[pypy-dev] From PyPy to Psyco

Thu Jan 16 16:46:45 CET 2003

Hello everybody,

Ok, sorry about not posting earlier on this list.  Sorry too for the long
e-mail; I wanted to reply to individual e-mails, but it seems that the
subjects always overlap.  So I'm just dropping my thoughts here.

Bootstrapping issues where quite widely discussed.  There are several
valid approaches in my opinion.  I would say that we should currently
stick to "Python in Python"'s first goal:  to have a Python interpreter up
and running, written entierely in Python.

(1) write a Python interpreter in Python, keeping (2) in mind, using any
recent version of CPython to test it.  Include at least the bytecode
interpreter and redefinition of the basic data structures (tuple, lists,
integers, frames...) as classes.  Optionally add a
tokenizer-parser-compiler to generate bytecode from source (for the first
tests, using the underlying compile() function is fine).

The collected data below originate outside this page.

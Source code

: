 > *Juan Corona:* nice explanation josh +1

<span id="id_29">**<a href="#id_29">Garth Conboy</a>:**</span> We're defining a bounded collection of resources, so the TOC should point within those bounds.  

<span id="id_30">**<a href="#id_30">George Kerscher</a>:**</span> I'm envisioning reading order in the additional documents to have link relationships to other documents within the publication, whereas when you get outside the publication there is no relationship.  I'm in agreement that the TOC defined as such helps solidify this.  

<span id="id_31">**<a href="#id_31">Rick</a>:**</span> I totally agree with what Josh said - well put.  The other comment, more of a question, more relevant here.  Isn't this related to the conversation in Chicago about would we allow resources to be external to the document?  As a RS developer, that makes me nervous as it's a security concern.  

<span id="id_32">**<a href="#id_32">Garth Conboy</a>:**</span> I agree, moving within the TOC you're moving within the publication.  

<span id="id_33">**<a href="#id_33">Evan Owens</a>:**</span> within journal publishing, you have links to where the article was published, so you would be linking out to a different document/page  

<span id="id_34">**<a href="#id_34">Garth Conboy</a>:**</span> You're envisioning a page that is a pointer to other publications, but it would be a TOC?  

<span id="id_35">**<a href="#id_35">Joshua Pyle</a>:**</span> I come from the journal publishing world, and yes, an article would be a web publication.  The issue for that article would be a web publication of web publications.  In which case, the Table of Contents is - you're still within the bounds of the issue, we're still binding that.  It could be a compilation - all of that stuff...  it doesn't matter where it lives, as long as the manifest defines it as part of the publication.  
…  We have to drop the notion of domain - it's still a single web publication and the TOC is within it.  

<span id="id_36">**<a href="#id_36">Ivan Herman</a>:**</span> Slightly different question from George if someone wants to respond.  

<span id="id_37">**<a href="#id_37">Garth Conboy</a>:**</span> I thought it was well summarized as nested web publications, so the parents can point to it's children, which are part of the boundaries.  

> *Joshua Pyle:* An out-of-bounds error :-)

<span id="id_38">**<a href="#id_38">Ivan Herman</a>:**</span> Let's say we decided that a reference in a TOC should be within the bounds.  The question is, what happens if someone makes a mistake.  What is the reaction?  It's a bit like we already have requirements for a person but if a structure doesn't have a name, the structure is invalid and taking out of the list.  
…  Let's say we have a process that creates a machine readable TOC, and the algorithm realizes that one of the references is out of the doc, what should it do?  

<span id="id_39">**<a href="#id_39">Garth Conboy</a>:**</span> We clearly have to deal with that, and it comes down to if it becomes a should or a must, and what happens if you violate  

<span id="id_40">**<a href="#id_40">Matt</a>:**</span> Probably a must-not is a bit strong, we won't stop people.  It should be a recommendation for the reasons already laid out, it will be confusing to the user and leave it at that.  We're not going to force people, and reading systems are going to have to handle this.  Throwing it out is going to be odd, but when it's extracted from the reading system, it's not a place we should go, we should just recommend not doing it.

Only when this is done can we invent nice ways to do interesting things on
this interpreter.  The approach I prefer is:

(2) have a tool that can perform a static analysis of the core of (1).
To make this possible this core has to be written using some restricted
coding style, using simple constructs (and not full of Python tricks and
optimizations; something like Rocco describes).

(3) this tool compiles the core (via C code) into several different
things:

(3a) the classical approach (like e.g. in smalltalk) is to emit C code
that is very similar to the original Python code, much like Pyrex does.
We obtain a stand-alone minimal interpreter.  By interpreting the rest of
(1), we get an already nice result: a stand-alone complete Python
interpreter with a small amount of C -- and, more interestingly, almost
all this C code was itself automatically generated from Python code.  To
bootstrap the tokenizer-parser-compiler written in unrestricted Python,
simply provide a bytecode-precompiled version of it along with the C file.
Keep in mind that both the C files and the precompiled .pyc files are
intermediate files, automatically regenerated as often as needed, and only
distributed for bootstrapping purposes if we want to be independent from
CPython.

(3b) among other things that can be generated from (2) are a bytecode
checker, which CPython currently lacks and Guido sometimes thinks would be
a nice addition to prevent 'new.code()' from crashing the interpreter.
(I already experimented with this, it can work.)  (Note that we are not
forced a priori to choose the same set of bytecodes as CPython, but doing
so is probably a good idea at this stage.)

(3c) Psyco stuff:  given a few extra hints, the code generated from (2)
can be Psyco itself.  I mean, I am not thinking about introducing the
current C-based Psyco into the play to execute (1) faster.  This would at
best give the same performance as CPython --- and I seriously doubt it can
be as fast as that, given that Psyco's limited back-end cannot compete
with serious C compilers.  Instead, we can generate C code which
constitutes a new Psyco for the language that (1) is an interpreter for.
In short, we would have translated our interpreter into a specializing
compiler.  What is nice, of course, is that the same would also work if
(1) were an interpreter for a different language.  This is not magic;
specialization is known to be a tool that can translate any interpreter
into a compiler.  What's new here is the dynamic nature of the choice of
what is compile-time and what is run-time.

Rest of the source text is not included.